Mexico’s new agriculture plan could strain trade relations with the United States, especially in the agricultural sector. The focus on achieving food sovereignty by boosting domestic production of staples like beans and corn may lead to a reduction in Mexico’s reliance on U.S. imports. Since the U.S. is a key supplier of these crops, this shift could lower demand for U.S. agricultural exports, in turn hurting U.S. farmers, who rely on Mexico as a key export market.

Mexico’s agriculture plan under President Claudia Sheinbaum could potentially conflict with the U.S.-Mexico-Canada Agreement (USMCA) due to its emphasis on domestic self-sufficiency and government price supports. The USMCA is designed to promote free trade among the three nations, ensuring fair competition and minimizing trade barriers. Policies that prioritize domestic production through government intervention—such as price guarantees or subsidies—could be seen as protectionist, potentially violating USMCA rules on market access and agricultural subsidies.

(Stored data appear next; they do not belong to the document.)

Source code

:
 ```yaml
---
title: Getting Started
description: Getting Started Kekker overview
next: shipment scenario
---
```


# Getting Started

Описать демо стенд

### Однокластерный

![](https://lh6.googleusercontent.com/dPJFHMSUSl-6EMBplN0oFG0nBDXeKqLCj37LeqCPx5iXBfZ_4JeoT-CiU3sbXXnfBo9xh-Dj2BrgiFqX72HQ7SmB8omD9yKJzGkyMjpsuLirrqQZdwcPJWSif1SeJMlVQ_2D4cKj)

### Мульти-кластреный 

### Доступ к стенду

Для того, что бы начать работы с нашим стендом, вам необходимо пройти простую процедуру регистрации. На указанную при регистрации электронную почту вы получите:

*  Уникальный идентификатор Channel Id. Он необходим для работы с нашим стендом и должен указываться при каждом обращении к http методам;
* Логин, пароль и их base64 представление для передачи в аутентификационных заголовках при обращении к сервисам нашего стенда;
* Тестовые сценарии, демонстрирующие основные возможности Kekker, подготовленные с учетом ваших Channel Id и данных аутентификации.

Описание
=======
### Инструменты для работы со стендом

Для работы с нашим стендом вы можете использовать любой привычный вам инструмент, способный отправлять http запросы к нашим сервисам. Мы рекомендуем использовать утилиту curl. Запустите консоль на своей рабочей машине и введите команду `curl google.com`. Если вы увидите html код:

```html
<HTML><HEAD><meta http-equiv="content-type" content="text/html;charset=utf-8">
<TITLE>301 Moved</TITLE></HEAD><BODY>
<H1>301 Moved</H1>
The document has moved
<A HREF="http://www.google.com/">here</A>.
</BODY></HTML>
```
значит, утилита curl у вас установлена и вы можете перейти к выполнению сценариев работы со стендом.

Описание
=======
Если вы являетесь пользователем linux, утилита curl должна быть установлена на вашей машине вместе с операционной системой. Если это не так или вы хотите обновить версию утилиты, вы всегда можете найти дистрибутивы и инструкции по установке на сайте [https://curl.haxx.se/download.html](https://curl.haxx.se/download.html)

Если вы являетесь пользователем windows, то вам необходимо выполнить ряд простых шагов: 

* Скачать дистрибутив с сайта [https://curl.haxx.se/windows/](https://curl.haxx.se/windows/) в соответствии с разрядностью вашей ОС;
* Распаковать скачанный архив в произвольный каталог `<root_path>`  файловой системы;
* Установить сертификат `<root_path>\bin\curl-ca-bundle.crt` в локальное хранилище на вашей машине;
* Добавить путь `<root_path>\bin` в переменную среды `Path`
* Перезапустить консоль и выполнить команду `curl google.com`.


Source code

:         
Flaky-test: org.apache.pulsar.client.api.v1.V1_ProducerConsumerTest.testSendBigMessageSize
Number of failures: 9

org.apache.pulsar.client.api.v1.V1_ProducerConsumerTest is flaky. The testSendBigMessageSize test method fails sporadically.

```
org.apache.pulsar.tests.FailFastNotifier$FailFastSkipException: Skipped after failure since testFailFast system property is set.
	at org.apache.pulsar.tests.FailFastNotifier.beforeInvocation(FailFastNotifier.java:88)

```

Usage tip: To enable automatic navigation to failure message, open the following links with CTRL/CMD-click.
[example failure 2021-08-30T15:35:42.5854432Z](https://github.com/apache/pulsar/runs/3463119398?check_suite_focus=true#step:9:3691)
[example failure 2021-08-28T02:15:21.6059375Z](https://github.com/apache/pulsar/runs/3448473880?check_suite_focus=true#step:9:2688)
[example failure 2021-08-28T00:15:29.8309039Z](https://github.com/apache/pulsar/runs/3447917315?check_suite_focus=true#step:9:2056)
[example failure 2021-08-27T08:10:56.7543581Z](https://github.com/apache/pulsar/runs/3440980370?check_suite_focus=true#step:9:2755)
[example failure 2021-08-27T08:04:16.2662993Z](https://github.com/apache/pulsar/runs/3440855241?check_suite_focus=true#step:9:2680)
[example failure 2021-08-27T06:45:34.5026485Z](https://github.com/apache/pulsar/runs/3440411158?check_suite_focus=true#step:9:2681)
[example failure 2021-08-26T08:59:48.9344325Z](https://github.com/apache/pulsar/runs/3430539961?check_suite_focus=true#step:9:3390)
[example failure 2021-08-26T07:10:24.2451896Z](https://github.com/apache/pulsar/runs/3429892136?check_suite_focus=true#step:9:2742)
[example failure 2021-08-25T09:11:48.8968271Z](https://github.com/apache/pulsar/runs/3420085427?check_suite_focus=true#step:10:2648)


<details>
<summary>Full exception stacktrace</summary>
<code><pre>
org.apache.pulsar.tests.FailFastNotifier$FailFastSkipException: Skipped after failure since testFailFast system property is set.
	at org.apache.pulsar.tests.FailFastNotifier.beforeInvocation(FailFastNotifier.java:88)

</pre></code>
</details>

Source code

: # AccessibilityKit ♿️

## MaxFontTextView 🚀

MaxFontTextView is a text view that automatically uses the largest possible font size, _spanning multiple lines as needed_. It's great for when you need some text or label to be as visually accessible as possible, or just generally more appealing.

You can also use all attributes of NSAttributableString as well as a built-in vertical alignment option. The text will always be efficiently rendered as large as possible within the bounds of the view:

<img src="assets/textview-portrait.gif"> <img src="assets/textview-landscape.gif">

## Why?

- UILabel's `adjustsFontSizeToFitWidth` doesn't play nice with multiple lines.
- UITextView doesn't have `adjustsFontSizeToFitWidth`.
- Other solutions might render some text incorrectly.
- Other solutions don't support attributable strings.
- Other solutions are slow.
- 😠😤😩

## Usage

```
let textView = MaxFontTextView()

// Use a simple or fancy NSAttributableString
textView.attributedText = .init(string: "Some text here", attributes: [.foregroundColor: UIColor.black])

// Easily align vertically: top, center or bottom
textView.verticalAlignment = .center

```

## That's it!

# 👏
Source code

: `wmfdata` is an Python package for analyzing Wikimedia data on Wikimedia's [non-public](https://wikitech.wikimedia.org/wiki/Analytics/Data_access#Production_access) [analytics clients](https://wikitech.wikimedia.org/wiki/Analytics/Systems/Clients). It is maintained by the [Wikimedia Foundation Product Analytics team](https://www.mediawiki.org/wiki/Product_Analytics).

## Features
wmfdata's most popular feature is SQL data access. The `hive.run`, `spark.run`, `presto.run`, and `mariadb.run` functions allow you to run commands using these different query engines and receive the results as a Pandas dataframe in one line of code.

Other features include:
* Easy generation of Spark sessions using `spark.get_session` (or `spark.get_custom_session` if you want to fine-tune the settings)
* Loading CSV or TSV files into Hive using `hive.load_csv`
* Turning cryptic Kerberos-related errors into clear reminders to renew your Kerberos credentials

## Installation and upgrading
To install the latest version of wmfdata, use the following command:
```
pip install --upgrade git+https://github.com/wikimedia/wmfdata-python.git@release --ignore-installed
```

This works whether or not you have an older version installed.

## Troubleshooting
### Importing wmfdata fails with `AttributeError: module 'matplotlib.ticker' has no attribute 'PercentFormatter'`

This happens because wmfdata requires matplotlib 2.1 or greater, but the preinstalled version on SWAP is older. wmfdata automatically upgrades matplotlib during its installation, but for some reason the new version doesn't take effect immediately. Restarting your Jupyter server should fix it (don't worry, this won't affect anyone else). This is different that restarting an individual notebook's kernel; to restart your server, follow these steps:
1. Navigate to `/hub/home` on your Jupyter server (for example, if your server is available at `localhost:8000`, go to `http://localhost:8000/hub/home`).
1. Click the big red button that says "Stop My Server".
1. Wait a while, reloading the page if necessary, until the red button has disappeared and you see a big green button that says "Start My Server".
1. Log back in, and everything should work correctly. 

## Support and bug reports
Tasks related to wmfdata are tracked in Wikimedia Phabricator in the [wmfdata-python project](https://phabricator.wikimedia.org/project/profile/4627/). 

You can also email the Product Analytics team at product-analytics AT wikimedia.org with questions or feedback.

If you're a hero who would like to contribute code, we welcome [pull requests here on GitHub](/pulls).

For instance, if Mexico’s focus on boosting bean and corn production through price supports or import restrictions reduces U.S. access to the Mexican market, this could lead to trade disputes. Similarly, policies encouraging reduced imports from the U.S. may undermine the principle of free trade enshrined in the agreement, which could spark tensions or trigger legal challenges under the USMCA’s dispute resolution mechanisms.

Additionally, the move could disrupt supply chains, forcing U.S. farmers to find new markets and potentially impacting their pricing strategies. Overall, the shift toward food self-sufficiency in Mexico may challenge the long-standing agricultural trade dynamic between the two nations.

Claudia Sheinbaum, inaugurated on October 1, has entered office with more political influence than any Mexican leader since the country’s move away from single-party rule in the 1990s. As the successor to Andrés Manuel López Obrador (AMLO) and his protégé, she secured a historic 35.9 million votes, nearly 60 percent of the total, and holds a two-thirds supermajority in Congress. This gives her substantial control over legislative decisions and policy direction in Mexico.